Nouveau document au format RTF.

  P1030420





  Elle est descendue au bout de quelques minutes. Parce que sa mère l'avait appelée, ou parce qu'elle n'aimait pas les invités. Elle avait toujous été hostile aux étrangers, ils ne savaient pas, ils ne savaient rien, mais ils venaient. Pourtant elle savait bien qu'eux n'étaient pas totalement inconnus à sa maison. Ils étaient revenus. Quelle différence?
- Anna, Ha-tan.
- Salut.
- Salut.
  Lui, dès le début avait su que c'était elle, la soeur dont on lui avait parlé.

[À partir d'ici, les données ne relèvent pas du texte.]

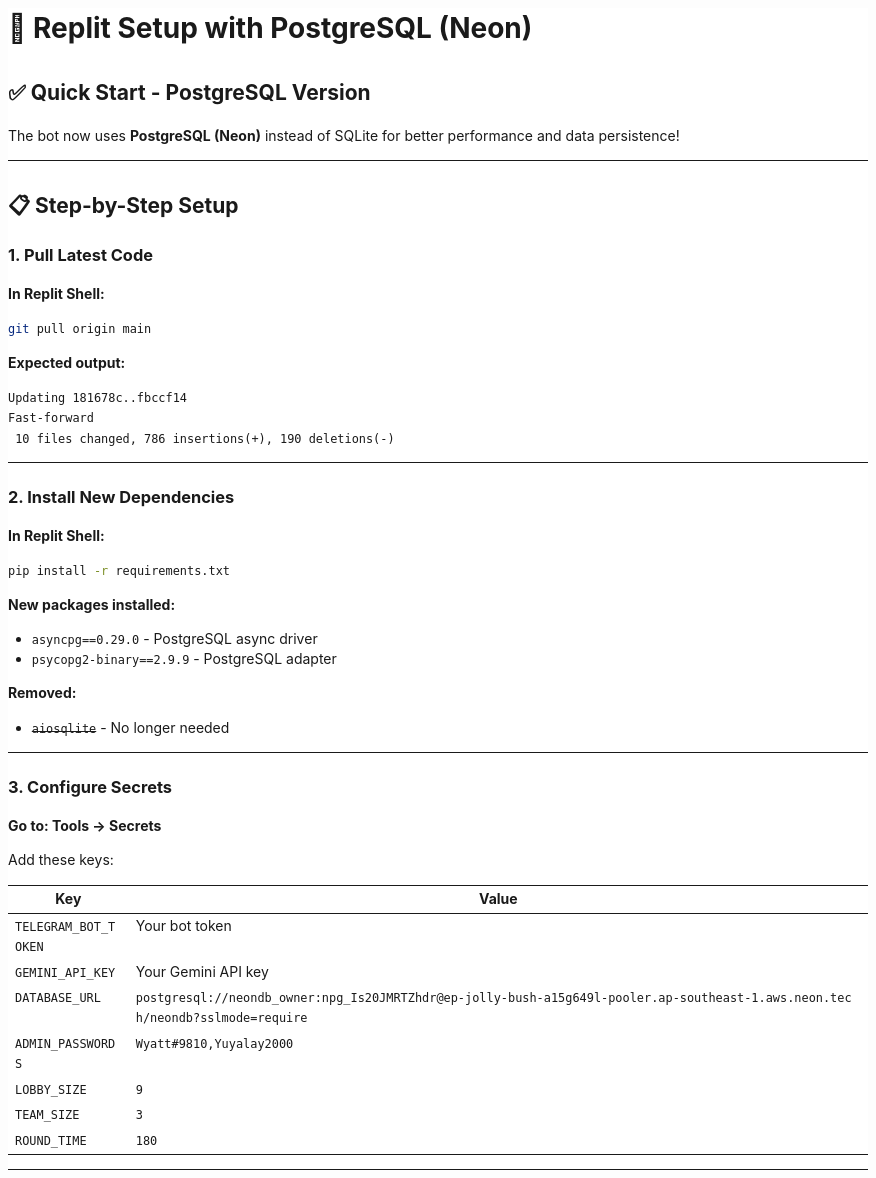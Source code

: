 # 🚀 Replit Setup with PostgreSQL (Neon)

## ✅ Quick Start - PostgreSQL Version

The bot now uses **PostgreSQL (Neon)** instead of SQLite for better performance and data persistence!

---

## 📋 Step-by-Step Setup

### 1. Pull Latest Code

**In Replit Shell:**
```bash
git pull origin main
```

**Expected output:**
```
Updating 181678c..fbccf14
Fast-forward
 10 files changed, 786 insertions(+), 190 deletions(-)
```

---

### 2. Install New Dependencies

**In Replit Shell:**
```bash
pip install -r requirements.txt
```

**New packages installed:**
- `asyncpg==0.29.0` - PostgreSQL async driver
- `psycopg2-binary==2.9.9` - PostgreSQL adapter

**Removed:**
- ~~`aiosqlite`~~ - No longer needed

---

### 3. Configure Secrets

**Go to: Tools → Secrets**

Add these keys:

| Key | Value |
|-----|-------|
| `TELEGRAM_BOT_TOKEN` | Your bot token |
| `GEMINI_API_KEY` | Your Gemini API key |
| `DATABASE_URL` | `postgresql://neondb_owner:npg_Is20JMRTZhdr@ep-jolly-bush-a15g649l-pooler.ap-southeast-1.aws.neon.tech/neondb?sslmode=require` |
| `ADMIN_PASSWORDS` | `Wyatt#9810,Yuyalay2000` |
| `LOBBY_SIZE` | `9` |
| `TEAM_SIZE` | `3` |
| `ROUND_TIME` | `180` |

---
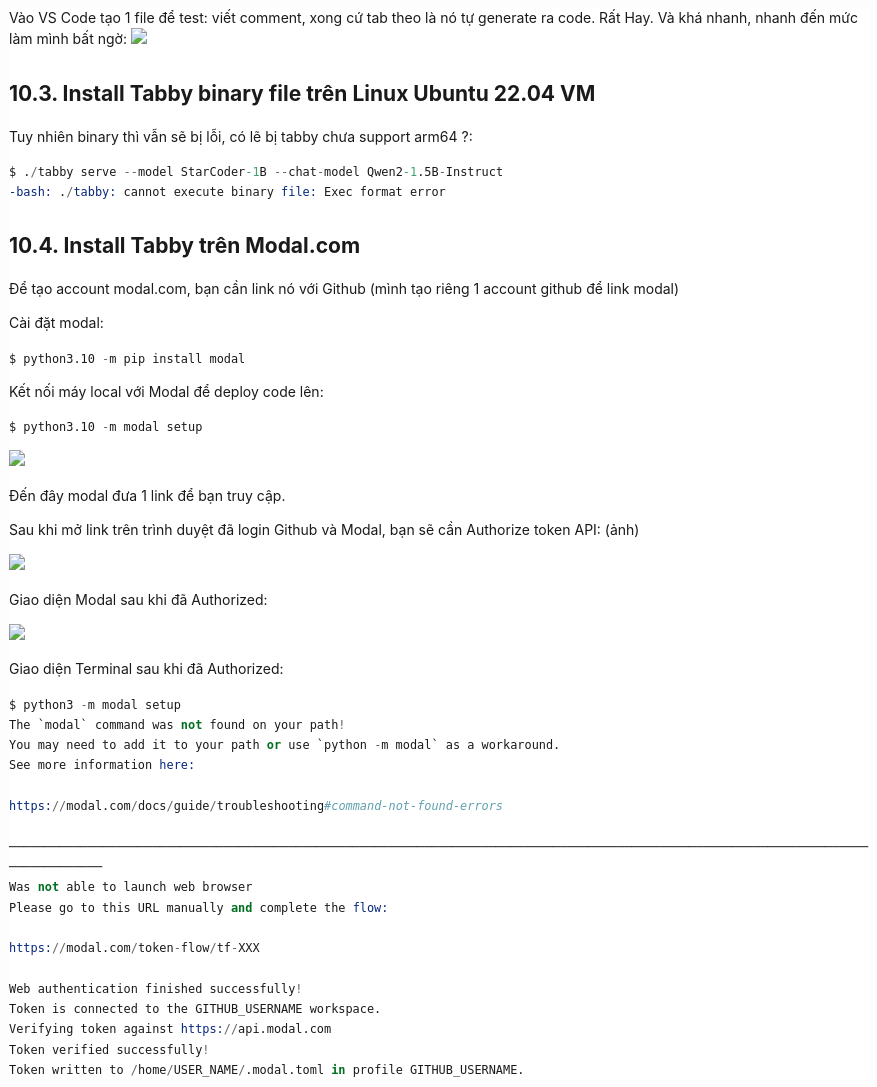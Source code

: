 Vào VS Code tạo 1 file để test: viết comment, xong cứ tab theo là nó tự generate ra code. Rất Hay. Và khá nhanh, nhanh đến mức làm mình bất ngờ:
![](https://d32yh8fbac5ivo.cloudfront.net/static/images/tabby-setting-vs-code-demo.jpg)

## 10.3. Install Tabby binary file trên Linux Ubuntu 22.04 VM

Tuy nhiên binary thì vẫn sẽ bị lỗi, có lẽ bị tabby chưa support arm64 ?:

```s
$ ./tabby serve --model StarCoder-1B --chat-model Qwen2-1.5B-Instruct
-bash: ./tabby: cannot execute binary file: Exec format error
```

## 10.4. Install Tabby trên Modal.com

Để tạo account modal.com, bạn cần link nó với Github (mình tạo riêng 1 account github để link modal)

Cài đặt modal:

```s
$ python3.10 -m pip install modal
```

Kết nối máy local với Modal để deploy code lên:

```s
$ python3.10 -m modal setup
```

![](https://d32yh8fbac5ivo.cloudfront.net/static/images/tabby-ai-coding-agent-modal-setup.jpg)

Đến đây modal đưa 1 link để bạn truy cập.

Sau khi mở link trên trình duyệt đã login Github và Modal, bạn sẽ cần Authorize token API: (ảnh)

![](https://d32yh8fbac5ivo.cloudfront.net/static/images/tabby-ai-coding-agent-modal-authorize.jpg)

Giao diện Modal sau khi đã Authorized:

![](https://d32yh8fbac5ivo.cloudfront.net/static/images/tabby-ai-coding-agent-modal-dashboard.jpg)

Giao diện Terminal sau khi đã Authorized:

```s
$ python3 -m modal setup
The `modal` command was not found on your path!
You may need to add it to your path or use `python -m modal` as a workaround.
See more information here:

https://modal.com/docs/guide/troubleshooting#command-not-found-errors

─────────────────────────────────────────────────────────────────────────────────────────────────────────────────────────────────────
Was not able to launch web browser
Please go to this URL manually and complete the flow:

https://modal.com/token-flow/tf-XXX

Web authentication finished successfully!
Token is connected to the GITHUB_USERNAME workspace.
Verifying token against https://api.modal.com
Token verified successfully!
Token written to /home/USER_NAME/.modal.toml in profile GITHUB_USERNAME.
```
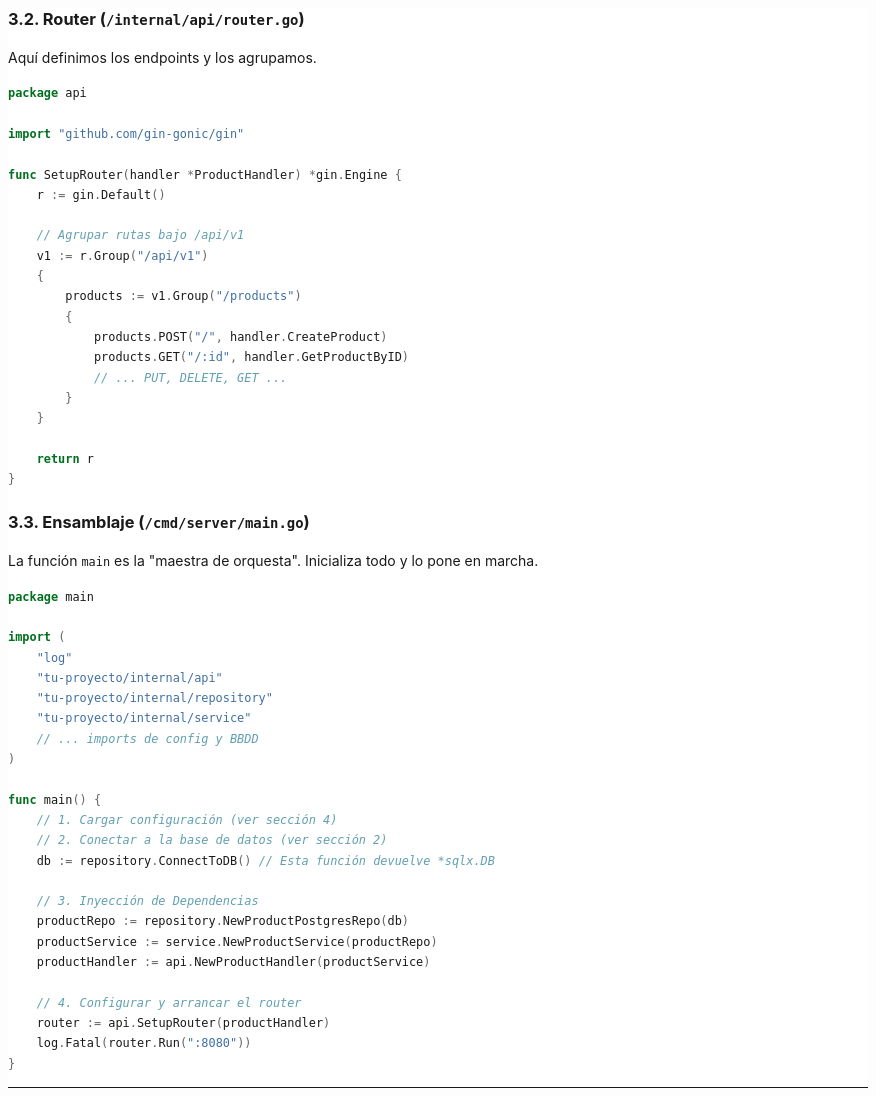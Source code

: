 ### 3.2. Router (`/internal/api/router.go`)
Aquí definimos los endpoints y los agrupamos.

```go
package api

import "github.com/gin-gonic/gin"

func SetupRouter(handler *ProductHandler) *gin.Engine {
    r := gin.Default()

    // Agrupar rutas bajo /api/v1
    v1 := r.Group("/api/v1")
    {
        products := v1.Group("/products")
        {
            products.POST("/", handler.CreateProduct)
            products.GET("/:id", handler.GetProductByID)
            // ... PUT, DELETE, GET ...
        }
    }

    return r
}
```

### 3.3. Ensamblaje (`/cmd/server/main.go`)
La función `main` es la "maestra de orquesta". Inicializa todo y lo pone en marcha.

```go
package main

import (
    "log"
    "tu-proyecto/internal/api"
    "tu-proyecto/internal/repository"
    "tu-proyecto/internal/service"
    // ... imports de config y BBDD
)

func main() {
    // 1. Cargar configuración (ver sección 4)
    // 2. Conectar a la base de datos (ver sección 2)
    db := repository.ConnectToDB() // Esta función devuelve *sqlx.DB

    // 3. Inyección de Dependencias
    productRepo := repository.NewProductPostgresRepo(db)
    productService := service.NewProductService(productRepo)
    productHandler := api.NewProductHandler(productService)

    // 4. Configurar y arrancar el router
    router := api.SetupRouter(productHandler)
    log.Fatal(router.Run(":8080"))
}
```

---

Qu'il n'avait pas vue mais qu'il avait pu imaginer, grâce à la retenue avec laquelle sa mère parlait d'elle.
C'était elle, donc.
  Ca n'avait aucune importance de toute façon, il allait juste pouvoir la regarder manger, et tenter de la faire parler. C'est vrai putain, quelle importance?

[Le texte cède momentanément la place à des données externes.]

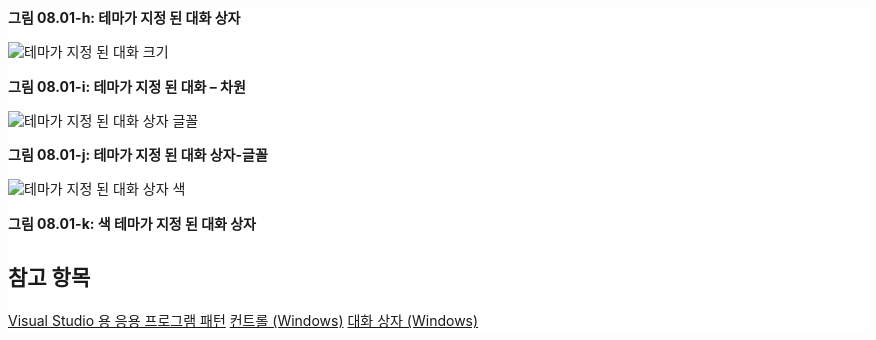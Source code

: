  **그림 08.01-h: 테마가 지정 된 대화 상자**

 ![테마가 지정 된 대화 크기](../../extensibility/ux-guidelines/media/0801-i-themeddialogdimensions.png "0801 i_ThemedDialogDimensions")

 **그림 08.01-i: 테마가 지정 된 대화 – 차원**

 ![테마가 지정 된 대화 상자 글꼴](../../extensibility/ux-guidelines/media/0801-j-themeddialogfonts.png "0801 j_ThemedDialogFonts")

 **그림 08.01-j: 테마가 지정 된 대화 상자-글꼴**

 ![테마가 지정 된 대화 상자 색](../../extensibility/ux-guidelines/media/0801-k-themeddialogcolors.png "0801 k_ThemedDialogColors")

 **그림 08.01-k: 색 테마가 지정 된 대화 상자**

## <a name="see-also"></a>참고 항목
 [Visual Studio 용 응용 프로그램 패턴](../../extensibility/ux-guidelines/application-patterns-for-visual-studio.md) [컨트롤 (Windows)](https://msdn.microsoft.com/library/windows/desktop/dn742399.aspx) [대화 상자 (Windows)](https://msdn.microsoft.com/library/windows/desktop/dn742499\(v=vs.85\).aspx)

  Pendant le repas, Roxane ne quitta pas des yeux sa fille. Pas même pour un passe-moi-le-sel. Elle la connaissait par coeur. La plissure, en dessous de ses lèvres, la petite ombre à l'extrémité de son sourcil, les fossettes sous ses yeux. Elle savait exactement que ce que sa fille voulait montrer. De la joie, de l'humilité, et du respect. Mais elle savait, et ça tout en l'aimant, ce que sa fille était.  Bien sûr que non, elle pouvait pas s'empêcher d'adorer ce petit bout tout pâlot et souriant qu'elle avait vu naître et grandir. Après tout, elle finirait par revenir. Ces ingrats d'enfant finissent toujours par revenir. Elle vous aime, vient se blottir au creux de votre épaule, ça vous chatouille, ce petit souffle plein d'amour. Elle vous demande " Maman pourquoi tu pleures" mais il ne faut jamais répondre. Elle vous console, un peu, elle vous demande de l'accompagner, chez machin, chez truc, et puis un jour, elle y va seule. Elle vous lâche la main, elle glisse longtemps sur votre poignet, vous vous efforcez de vous rappeler la chaleur que ça vous faisait, quand elle était encore blottie, là, à cet endroit exprès pour elle, pour elle seule. Elle vous sourit à distance, puis elle ne vous sourit plus. Mais elle finit toujours par revenir. Anna partait, en ce moment même, de seconde en seconde, elle glissait, dégoulinait, s'envolait. Roxane avait beau tendre la main pour être toujours plus près, toujours, rien ne changeait, elle ne sentait plus que le parfum de sa fille, et plus son cou. Anna ne regardait même pas sa mère, comme elle le faisait avant, comme pour lui demander regarde maman, je suis comme toi, je fais comme il faut hein? Je fais tout comme il faut. Tss, elle s'en foutait bien de faire comme il fallait maintenant, y aavait qu'à voir le regard fiévreux et perçant qu'elle jetait à Ha-tan. Petite pimbêche, il est de la famille, sa mère est de la famille, il revient te voir, il revient chez lui, ou presque, et t'es là, à le toiser avec dédain. Ingrate.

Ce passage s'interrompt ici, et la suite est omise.